It has been more than two years since President Trump signed into law a controversial new tax on net investment income at wealthy colleges and universities -- the so-called endowment tax.

Since then, a few large universities have made headlines as they for the first time reported eight-figure endowment tax liabilities. Stanford University received attention for its $42.9 million estimated tax liability last week. A few months earlier, Harvard University grabbed headlines with a $37.7 million tax bill.

As eye-wateringly high as those figures may be, Harvard and Stanford are far from representative of the average college’s endowment. Harvard had the largest endowment in the country in the National Association of College and University Business Officers’ annual study of endowments, valued at $39.4 billion. Stanford’s was the third largest of any single university at $27.7 billion.
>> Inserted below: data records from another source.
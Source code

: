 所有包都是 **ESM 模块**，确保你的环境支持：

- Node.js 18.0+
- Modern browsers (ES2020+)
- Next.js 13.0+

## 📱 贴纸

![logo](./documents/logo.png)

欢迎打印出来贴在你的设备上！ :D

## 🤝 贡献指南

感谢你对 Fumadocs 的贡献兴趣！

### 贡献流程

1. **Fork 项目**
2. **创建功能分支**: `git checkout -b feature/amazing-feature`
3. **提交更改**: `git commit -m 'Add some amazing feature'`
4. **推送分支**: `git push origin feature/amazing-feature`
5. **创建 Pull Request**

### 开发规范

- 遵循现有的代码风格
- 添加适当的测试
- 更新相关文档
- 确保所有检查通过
Both institutions were well over the threshold that triggers the endowment tax: $500,000 in assets per student. Those with more assets per student are subject to a 1.4 percent tax on net investment income.

Harvard had about $1.6 million in endowment assets per full-time-equivalent student, according to NACUBO estimates. Stanford had $1.64 million.

Meanwhile, the median college in the study had $35,555 per full-time-equivalent student. The median endowment value was a bit under $150 million.

The difference in scale can be hard to picture. For context, a thousand seconds is less than 17 minutes. A million seconds is the rough equivalent of 11 and a half days. A billion seconds is nearly 32 years.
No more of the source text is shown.